BUONANOTTE LIRA, BUONGIORNO EURO

autore: 
Roberto Vittucci Righini

Sin dall’origine dell’umanità sorse la necessità di scambiare prodotti da cui la nascita del commercio e conseguentemente l’uso dei prodotti stessi quale moneta che poteva avere “senso ornamentale” (denti, conchiglie, pietre), “uso di vestiario” (pelli, stoffe, paglie intrecciate), “uso alimentare” (sale, acqua, verdure, radici) o “utilità in genere” (frecce, asce, recipienti, forconi).

Nelle società più progredite venne poi adottato lo scambio con metalli a peso, ai quali si attribuì anche un valore simbolico, e così nacque la moneta, il cui uso andò diffondendosi rapidamente a partire dal secolo VII a.C. nel mondo ellenico e presu mibilmente anche presso i Re della Lidia e le principali città dell’Egeo.

L’uso della moneta verrà adottato da Roma un poco più tardi e dalla Città eterna si diffonderà ai Paesi dell’Occidente e del Nord Europa che erano rimasti estranei all’influenza ellenica. I principali metalli utilizzati furono sin dall’antichità oro, argento e bronzo, con una preponderanza dell’argento in quanto metallo più reperibile dell’oro e meno ingombrante del bronzo. L’oro venne in pratica utilizzato solo dalle grandi Monarchie, a cominciare da quelle di Lidia e Persia, poi dalle Dinastie macedoni, tolemaiche e seleucidiche, e infine dall’Impero romano e bizantino.

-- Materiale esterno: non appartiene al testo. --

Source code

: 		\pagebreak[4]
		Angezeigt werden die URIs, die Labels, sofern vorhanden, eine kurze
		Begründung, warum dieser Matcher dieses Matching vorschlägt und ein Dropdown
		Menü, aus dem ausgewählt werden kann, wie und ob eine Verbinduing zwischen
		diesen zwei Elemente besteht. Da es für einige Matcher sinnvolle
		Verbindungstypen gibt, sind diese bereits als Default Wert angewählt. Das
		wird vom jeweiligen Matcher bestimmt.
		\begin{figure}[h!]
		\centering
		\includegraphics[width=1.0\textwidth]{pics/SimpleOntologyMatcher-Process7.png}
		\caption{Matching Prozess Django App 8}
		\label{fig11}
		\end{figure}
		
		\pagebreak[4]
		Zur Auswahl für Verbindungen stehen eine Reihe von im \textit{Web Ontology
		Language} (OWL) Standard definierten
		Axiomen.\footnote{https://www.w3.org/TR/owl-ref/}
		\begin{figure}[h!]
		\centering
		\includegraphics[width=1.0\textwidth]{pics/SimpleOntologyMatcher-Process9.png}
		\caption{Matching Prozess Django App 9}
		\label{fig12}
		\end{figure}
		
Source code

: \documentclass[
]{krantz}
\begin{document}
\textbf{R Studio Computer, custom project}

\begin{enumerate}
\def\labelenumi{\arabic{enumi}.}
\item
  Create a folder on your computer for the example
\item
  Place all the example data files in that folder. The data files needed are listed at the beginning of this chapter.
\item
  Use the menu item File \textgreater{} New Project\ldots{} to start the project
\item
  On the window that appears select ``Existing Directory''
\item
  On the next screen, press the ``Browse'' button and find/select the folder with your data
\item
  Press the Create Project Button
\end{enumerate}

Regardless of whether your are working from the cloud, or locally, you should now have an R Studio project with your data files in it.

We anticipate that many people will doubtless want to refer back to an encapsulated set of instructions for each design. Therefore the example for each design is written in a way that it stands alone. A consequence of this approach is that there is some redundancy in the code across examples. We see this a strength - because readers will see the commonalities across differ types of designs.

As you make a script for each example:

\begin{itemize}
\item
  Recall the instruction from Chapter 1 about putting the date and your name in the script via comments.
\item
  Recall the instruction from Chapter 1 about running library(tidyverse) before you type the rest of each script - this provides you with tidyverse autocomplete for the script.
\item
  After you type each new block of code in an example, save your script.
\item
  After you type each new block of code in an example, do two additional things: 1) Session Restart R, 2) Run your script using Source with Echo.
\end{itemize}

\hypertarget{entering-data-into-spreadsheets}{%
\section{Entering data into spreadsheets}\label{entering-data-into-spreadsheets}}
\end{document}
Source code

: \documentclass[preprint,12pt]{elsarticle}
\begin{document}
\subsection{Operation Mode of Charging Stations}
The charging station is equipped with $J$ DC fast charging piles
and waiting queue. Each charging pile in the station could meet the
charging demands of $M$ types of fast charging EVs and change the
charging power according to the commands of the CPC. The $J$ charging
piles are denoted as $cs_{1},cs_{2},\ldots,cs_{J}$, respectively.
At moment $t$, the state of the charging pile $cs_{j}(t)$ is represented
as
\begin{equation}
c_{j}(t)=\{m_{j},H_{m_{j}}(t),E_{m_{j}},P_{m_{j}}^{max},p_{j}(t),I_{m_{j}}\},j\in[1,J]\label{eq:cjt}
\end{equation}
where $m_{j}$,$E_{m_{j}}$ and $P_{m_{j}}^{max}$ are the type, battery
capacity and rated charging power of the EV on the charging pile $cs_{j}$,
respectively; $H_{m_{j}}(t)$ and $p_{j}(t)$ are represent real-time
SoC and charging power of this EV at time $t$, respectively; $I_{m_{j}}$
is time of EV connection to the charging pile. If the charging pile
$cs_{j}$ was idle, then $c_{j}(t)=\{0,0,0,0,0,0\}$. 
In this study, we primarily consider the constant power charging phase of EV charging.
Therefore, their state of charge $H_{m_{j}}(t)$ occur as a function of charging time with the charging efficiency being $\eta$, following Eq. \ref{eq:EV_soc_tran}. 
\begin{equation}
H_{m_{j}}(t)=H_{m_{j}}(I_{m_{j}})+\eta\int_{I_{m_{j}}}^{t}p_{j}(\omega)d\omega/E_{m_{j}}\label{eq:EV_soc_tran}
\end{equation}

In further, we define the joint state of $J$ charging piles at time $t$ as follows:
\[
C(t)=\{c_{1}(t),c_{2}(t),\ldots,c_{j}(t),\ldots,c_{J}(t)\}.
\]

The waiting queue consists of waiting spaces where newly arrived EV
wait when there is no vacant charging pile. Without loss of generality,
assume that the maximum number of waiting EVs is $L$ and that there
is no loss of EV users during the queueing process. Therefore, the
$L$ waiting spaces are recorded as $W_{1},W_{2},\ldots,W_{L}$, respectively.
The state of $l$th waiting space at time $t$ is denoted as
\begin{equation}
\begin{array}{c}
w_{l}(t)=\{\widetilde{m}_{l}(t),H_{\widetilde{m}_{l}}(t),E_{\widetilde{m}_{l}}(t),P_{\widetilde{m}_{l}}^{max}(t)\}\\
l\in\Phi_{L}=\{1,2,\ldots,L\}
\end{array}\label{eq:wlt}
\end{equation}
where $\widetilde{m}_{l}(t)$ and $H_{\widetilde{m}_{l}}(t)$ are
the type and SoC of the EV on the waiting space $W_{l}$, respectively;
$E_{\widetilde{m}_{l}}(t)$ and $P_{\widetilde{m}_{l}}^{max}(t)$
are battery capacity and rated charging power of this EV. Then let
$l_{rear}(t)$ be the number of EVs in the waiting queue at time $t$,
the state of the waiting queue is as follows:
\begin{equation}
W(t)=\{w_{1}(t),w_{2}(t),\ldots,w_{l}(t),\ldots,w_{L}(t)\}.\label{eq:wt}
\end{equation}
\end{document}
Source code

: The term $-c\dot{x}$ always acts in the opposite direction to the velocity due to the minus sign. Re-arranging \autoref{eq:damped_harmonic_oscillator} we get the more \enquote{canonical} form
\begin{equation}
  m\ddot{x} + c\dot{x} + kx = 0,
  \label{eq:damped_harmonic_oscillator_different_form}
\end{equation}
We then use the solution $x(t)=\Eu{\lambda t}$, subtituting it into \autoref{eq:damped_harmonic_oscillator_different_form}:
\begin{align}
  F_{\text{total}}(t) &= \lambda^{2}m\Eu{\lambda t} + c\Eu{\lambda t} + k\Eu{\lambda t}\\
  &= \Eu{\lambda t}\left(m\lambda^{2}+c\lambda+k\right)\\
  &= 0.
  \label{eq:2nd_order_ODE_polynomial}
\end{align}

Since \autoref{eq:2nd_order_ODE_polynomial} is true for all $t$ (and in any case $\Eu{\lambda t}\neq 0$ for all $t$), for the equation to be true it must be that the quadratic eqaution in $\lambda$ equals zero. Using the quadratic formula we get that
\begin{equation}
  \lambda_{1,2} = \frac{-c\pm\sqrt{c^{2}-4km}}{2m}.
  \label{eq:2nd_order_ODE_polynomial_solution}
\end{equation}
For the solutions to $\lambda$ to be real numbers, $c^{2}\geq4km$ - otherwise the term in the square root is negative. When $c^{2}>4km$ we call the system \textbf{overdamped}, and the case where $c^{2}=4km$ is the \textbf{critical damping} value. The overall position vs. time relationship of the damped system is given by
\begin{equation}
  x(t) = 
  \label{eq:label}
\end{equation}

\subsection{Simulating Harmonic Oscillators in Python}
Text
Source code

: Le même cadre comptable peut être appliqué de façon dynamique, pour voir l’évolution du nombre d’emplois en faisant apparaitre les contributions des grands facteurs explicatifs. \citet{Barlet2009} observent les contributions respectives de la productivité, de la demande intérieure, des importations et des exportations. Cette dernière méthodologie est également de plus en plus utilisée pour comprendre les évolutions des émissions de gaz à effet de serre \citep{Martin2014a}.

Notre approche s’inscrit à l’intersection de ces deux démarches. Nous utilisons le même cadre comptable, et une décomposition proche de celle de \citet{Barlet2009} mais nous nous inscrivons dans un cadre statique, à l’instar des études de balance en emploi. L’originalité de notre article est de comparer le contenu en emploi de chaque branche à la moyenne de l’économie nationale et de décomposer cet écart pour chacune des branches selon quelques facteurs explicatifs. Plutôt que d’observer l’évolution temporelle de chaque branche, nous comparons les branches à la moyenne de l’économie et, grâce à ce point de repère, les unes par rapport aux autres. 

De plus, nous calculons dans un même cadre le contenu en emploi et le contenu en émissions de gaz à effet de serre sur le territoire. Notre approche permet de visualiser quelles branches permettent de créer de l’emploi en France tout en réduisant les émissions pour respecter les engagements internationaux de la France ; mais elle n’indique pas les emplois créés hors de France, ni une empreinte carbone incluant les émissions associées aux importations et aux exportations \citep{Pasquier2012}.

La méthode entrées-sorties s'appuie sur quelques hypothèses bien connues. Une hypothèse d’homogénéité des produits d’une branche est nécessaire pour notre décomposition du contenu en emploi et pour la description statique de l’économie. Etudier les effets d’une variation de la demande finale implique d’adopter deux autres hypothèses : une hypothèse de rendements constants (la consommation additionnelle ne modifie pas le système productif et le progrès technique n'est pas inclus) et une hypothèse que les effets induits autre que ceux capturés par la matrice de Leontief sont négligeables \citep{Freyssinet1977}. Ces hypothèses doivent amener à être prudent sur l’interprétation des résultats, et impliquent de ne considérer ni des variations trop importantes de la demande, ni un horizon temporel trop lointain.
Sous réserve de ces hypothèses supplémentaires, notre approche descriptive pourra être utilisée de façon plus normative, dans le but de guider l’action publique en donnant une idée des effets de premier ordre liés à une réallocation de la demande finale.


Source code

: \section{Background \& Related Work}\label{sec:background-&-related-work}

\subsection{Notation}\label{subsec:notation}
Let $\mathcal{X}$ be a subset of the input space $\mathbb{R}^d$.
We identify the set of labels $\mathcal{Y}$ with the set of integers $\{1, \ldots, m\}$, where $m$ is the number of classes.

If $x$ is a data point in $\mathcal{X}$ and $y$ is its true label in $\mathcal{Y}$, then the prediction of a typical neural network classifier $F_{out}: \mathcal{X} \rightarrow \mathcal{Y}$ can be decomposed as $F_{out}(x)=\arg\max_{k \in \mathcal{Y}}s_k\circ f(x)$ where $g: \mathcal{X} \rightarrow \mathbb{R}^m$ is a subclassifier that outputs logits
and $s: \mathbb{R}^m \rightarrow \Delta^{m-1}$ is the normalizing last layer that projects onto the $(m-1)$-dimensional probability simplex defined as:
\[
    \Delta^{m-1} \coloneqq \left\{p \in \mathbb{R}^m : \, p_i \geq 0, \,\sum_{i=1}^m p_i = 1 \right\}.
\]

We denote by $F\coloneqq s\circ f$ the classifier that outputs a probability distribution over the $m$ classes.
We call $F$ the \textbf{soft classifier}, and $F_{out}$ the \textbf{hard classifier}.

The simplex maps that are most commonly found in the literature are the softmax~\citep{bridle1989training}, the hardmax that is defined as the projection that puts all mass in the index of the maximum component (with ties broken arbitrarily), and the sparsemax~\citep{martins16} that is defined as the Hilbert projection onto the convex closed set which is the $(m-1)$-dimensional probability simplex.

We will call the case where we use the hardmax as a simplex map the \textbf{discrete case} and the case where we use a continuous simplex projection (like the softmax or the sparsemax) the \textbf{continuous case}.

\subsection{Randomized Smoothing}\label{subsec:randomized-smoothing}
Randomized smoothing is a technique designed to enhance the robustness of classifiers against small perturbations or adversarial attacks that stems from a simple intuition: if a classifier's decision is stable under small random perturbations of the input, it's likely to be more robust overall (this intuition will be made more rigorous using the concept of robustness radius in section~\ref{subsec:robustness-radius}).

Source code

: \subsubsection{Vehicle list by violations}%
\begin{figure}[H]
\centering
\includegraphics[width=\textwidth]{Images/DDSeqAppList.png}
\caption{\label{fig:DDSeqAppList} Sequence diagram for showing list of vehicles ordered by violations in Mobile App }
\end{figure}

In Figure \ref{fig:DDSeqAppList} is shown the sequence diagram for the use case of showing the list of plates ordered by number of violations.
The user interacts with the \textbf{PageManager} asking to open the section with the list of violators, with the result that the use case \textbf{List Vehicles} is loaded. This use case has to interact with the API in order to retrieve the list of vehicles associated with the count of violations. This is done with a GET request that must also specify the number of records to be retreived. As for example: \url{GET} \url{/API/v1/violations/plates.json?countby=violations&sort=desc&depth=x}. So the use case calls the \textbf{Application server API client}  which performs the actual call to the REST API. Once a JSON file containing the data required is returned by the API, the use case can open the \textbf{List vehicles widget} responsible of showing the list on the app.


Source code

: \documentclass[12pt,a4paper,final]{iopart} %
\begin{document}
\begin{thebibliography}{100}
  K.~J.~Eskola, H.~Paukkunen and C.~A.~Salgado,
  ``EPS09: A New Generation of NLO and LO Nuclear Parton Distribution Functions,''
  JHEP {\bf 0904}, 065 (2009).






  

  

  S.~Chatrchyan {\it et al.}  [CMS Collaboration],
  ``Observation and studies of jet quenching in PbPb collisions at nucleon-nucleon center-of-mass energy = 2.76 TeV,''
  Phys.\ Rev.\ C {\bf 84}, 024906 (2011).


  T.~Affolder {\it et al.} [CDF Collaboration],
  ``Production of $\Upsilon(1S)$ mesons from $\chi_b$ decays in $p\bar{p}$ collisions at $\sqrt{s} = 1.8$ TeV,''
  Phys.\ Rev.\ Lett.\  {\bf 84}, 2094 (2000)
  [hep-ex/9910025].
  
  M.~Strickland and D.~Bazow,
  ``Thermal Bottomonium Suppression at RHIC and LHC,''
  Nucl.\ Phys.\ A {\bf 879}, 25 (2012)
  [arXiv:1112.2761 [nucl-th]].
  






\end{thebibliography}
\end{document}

Accanto ai tre citati metalli, vennero nell’antichità coniate anche monete di “elettro” (lega di oro e argento) utilizzate in Asia Minore e in epoca più tarda da Cartagine, monete di “biglione” (lega di argento, stagno e piombo), di “rame argentato” e di “stagno”, queste ultime di valore minimo. In particolare in Grecia le monete furono sempre di ottima qualità: metallo puro, peso esatto e valore reale corrispondente a quello nominale.

MONETE SUBERATE

Con le monete nacquero anche i falsari, autori delle “monete suberate”, composte di un interno di metallo vile, ricoperto ingannevolmente d’oro o d’argento. Alle “monete suberate” ricorsero poi anche governi in difficoltà e si ricorda Policrate di Samo che pagò una grossa somma agli Spartani con piombo ricoperto d’oro, Perdicca III di Macedonia che ricompensò in analogo modo l’esercito che combattè contro i Calcidesi, e Atene al volgere della guerra del Peloponneso. Lo stesso avvenne nel periodo repubblicano a Roma dove con legge di M. Livio Druso del 91 a.C., venne stabilito che ogni emissione di monete d’argento dovesse essere costituita per un ottavo di “monete suberate”, il che creò tanti e tali guai da indurre nell’84 il pretore M. Gratidiano a far istituire uffici per verificare le monete d’argento in circolazione e ritirare quelle “suberate”, con soddisfazione del popolo ma l’ira del Partito sillano che con la legge Cornelia testamentaria, impose nuovamente il corso forzoso della serie contestata.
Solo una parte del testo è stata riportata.